What you need to do
Where does the string "Core" appear in the listing below? Copy every line where it does.

Records for this task
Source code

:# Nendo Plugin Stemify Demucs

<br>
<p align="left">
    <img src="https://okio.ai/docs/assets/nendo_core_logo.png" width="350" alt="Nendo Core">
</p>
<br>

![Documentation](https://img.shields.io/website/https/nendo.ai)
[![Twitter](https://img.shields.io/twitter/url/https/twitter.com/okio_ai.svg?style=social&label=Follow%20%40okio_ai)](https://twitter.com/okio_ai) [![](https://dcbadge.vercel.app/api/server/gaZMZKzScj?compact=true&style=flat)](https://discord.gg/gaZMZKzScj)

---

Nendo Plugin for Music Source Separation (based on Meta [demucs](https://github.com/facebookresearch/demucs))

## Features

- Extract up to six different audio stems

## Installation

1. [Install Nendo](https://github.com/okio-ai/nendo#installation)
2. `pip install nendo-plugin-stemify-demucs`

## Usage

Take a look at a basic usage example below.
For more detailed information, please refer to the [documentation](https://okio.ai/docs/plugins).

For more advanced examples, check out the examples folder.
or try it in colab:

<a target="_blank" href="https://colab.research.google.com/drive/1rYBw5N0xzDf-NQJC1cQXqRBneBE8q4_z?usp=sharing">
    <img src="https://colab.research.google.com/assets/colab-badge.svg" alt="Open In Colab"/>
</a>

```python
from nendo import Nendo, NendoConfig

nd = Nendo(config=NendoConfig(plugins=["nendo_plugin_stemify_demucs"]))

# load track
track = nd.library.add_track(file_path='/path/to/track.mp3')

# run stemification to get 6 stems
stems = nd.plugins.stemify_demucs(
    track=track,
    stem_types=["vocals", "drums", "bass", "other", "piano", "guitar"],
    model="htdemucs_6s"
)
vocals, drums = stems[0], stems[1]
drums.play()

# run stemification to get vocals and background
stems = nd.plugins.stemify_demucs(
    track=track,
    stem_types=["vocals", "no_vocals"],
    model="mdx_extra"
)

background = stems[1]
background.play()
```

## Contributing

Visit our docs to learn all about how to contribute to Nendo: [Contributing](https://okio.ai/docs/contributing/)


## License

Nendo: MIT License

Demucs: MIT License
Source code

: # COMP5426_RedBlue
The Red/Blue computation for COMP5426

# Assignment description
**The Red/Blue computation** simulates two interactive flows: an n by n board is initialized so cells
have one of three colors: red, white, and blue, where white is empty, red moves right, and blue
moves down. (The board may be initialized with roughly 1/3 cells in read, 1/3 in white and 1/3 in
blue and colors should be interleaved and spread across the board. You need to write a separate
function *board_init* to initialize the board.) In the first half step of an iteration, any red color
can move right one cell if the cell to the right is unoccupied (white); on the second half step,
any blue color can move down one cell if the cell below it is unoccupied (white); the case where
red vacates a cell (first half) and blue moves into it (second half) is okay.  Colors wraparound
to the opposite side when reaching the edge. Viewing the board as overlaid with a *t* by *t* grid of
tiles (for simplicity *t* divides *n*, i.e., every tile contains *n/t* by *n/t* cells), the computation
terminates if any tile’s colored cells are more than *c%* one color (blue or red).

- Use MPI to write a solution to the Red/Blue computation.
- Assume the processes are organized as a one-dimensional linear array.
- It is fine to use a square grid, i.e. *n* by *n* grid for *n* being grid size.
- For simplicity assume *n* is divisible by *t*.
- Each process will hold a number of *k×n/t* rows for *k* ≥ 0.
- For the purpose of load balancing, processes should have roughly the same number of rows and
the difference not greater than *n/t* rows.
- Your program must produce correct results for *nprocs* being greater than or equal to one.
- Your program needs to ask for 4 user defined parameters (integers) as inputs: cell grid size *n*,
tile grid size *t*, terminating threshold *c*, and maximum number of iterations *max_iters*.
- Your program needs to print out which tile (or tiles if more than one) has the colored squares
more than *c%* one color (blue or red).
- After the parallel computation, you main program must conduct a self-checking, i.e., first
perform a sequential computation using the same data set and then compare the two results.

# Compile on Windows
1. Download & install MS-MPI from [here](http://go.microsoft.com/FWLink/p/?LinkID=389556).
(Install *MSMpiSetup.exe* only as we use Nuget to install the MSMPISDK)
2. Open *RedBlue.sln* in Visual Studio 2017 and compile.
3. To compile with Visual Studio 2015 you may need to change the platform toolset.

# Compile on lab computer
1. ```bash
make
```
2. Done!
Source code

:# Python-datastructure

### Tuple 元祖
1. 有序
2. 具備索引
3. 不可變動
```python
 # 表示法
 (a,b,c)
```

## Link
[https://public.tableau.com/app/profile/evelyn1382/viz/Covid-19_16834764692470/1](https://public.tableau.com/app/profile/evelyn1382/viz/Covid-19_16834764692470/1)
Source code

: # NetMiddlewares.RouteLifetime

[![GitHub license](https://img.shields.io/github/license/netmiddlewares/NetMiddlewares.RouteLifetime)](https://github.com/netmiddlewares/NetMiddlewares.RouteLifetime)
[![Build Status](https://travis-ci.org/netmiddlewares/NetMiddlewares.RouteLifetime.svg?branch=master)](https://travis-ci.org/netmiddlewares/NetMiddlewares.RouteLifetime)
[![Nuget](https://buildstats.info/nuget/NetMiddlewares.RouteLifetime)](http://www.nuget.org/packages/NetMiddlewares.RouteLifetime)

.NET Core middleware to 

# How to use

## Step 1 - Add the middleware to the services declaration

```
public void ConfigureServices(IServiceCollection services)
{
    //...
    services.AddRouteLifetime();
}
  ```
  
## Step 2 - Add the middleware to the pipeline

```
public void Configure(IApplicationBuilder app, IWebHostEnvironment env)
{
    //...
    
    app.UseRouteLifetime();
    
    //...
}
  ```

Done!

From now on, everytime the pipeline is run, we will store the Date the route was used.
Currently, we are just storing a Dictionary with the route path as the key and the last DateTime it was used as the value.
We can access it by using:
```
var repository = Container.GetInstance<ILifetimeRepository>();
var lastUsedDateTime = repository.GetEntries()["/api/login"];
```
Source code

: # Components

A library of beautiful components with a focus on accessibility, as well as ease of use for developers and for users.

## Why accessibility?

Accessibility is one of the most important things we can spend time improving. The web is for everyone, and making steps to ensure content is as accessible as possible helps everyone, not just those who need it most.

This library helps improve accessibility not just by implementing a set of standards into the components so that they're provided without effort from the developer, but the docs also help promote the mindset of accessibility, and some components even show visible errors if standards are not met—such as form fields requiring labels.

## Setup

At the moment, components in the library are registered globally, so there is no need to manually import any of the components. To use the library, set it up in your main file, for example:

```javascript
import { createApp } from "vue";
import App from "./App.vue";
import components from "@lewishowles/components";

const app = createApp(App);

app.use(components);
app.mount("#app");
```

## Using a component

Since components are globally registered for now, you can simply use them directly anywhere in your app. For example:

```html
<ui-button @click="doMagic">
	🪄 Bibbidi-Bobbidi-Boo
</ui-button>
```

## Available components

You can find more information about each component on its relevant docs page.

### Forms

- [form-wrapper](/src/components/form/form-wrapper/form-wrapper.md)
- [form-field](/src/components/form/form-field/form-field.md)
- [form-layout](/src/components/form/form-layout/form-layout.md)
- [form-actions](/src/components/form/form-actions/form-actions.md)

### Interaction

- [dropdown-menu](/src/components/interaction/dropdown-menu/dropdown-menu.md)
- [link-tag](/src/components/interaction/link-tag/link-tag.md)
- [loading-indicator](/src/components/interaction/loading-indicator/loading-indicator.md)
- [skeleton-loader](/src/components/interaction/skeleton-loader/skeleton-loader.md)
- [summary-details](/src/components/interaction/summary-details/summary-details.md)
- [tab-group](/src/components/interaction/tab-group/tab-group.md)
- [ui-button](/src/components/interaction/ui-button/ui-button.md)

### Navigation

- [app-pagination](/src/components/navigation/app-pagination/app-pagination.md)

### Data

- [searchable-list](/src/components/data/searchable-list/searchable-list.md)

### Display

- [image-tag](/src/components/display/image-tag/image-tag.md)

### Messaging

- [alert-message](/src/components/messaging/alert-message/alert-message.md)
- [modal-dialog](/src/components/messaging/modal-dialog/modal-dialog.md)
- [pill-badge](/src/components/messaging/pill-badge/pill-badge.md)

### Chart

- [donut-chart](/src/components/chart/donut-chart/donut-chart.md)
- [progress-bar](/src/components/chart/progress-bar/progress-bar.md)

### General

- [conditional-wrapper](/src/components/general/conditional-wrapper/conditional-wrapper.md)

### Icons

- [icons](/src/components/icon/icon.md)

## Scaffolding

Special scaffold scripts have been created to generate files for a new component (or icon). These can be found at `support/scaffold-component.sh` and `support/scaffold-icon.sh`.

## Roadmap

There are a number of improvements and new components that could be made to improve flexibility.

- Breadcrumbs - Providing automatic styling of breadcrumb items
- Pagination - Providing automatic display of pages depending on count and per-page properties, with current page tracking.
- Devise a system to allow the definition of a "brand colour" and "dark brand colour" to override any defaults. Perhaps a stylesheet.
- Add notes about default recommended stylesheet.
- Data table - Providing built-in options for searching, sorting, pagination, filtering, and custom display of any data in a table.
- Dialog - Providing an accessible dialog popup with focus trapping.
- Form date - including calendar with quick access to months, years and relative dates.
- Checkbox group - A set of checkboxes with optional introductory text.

Answer box
    <img src="https://okio.ai/docs/assets/nendo_core_logo.png" width="350" alt="Nendo Core">
.NET Core middleware to 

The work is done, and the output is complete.